The small convoy spread out, with two carriers going left and two going right. Doors angled open. The troop carriers rocked back on steel treads while their two forward wheels sprouted spikes that dug into the gritty soil, anchoring the vehicles.
Standing outside his command car, Banner patted the heavy pistol he’d strapped on before exiting. He lifted the visor of his helmet. Guardsmen under his command spread out in front of the huts on the village’s perimeter. They carried long-barreled weapons, which were more suitable for an infantry advance than a police action. Why hadn’t Kahn issued pop-pop guns, which had short barrels and carried a serious punch for near-range combat?
The road led past the outer huts and then stopped. The village had no paved streets. A few rutted paths fanned out from the perimeter, but there were no vehicles nearby, not even pushcarts or wagons, let alone mechanized vehicles.
Banner crooked a finger at Lieutenant Kahn, who lumbered over, not seeming to be in any hurry.

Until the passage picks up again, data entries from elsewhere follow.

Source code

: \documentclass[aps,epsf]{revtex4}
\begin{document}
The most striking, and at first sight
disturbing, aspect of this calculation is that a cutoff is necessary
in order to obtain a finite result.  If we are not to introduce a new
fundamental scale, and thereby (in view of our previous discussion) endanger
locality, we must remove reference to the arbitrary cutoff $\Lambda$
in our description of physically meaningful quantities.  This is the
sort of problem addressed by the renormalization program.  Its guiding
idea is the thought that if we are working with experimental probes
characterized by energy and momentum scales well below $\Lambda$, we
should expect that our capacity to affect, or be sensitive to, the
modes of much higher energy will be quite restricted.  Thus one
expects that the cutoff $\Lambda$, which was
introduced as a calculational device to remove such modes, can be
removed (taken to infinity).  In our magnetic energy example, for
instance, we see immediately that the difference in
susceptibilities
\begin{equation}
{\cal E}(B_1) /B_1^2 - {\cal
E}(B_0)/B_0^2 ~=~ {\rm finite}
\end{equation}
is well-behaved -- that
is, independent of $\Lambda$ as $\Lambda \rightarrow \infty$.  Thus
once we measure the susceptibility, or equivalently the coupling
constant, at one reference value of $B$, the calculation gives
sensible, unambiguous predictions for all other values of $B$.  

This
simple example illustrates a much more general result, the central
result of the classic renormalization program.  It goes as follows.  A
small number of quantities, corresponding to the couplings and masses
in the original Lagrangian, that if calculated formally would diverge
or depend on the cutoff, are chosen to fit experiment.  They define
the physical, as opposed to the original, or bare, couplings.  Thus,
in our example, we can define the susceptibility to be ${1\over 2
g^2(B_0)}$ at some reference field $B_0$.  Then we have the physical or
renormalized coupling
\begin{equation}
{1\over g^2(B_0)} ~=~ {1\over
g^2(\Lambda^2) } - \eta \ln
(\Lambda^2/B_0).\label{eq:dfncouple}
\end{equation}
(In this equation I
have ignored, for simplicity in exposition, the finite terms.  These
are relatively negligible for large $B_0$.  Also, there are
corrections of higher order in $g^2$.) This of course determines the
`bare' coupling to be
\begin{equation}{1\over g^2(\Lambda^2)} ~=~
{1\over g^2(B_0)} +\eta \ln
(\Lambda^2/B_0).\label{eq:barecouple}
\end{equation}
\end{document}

“Take two and find the headman,” Banner said.
Kahn pointed at a flat-roofed building on the other side of the water tower. “He’ll be in the temple.”

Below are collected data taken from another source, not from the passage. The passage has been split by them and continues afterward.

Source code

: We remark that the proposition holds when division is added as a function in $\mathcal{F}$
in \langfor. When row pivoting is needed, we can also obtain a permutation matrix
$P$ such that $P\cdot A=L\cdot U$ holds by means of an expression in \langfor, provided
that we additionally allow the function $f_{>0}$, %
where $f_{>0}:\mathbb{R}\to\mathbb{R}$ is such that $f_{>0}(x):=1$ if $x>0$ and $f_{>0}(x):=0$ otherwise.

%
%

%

“Then take two and follow me,” Banner said, annoyed with himself for not thinking of that. If the symbols at the crossroad meant there was a religious ceremony in progress, then the temple would be the logical place to find the inhabitants and their leader.
“You can tell it’s their temple,” Kahn continued. “The torches. The crossed triangles above the doors.”

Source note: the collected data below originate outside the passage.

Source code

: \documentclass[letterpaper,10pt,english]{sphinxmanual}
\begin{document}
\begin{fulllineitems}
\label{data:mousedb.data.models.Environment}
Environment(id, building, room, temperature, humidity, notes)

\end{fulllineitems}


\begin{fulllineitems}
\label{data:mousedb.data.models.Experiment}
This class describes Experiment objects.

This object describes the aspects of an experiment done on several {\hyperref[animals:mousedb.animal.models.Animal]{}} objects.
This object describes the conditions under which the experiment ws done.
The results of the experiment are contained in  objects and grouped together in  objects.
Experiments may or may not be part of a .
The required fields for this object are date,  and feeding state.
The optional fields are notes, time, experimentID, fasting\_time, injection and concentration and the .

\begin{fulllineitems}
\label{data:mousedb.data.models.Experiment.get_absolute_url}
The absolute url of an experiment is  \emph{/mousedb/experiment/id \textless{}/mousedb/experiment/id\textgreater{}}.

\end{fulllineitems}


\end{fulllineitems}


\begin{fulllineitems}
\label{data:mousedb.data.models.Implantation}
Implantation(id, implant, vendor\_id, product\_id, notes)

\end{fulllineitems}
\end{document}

“Yeah,” Banner said. “I can tell.” He hadn’t recognized the building as anything special. Just another structure built of brick and wood and stone, the materials quarried illegally from the mountains. The symbols  -- the three crossed triangles -- meant nothing to him.
Banner marched towards the temple. He stopped when he encountered stones piled atop one another, at either end of a line made by yellow grain and red pebbles. Like what he’d seen outside the village.
Banner stopped mid-stride, heeding Kahn’s cry.
“If we wait here, someone will come out.”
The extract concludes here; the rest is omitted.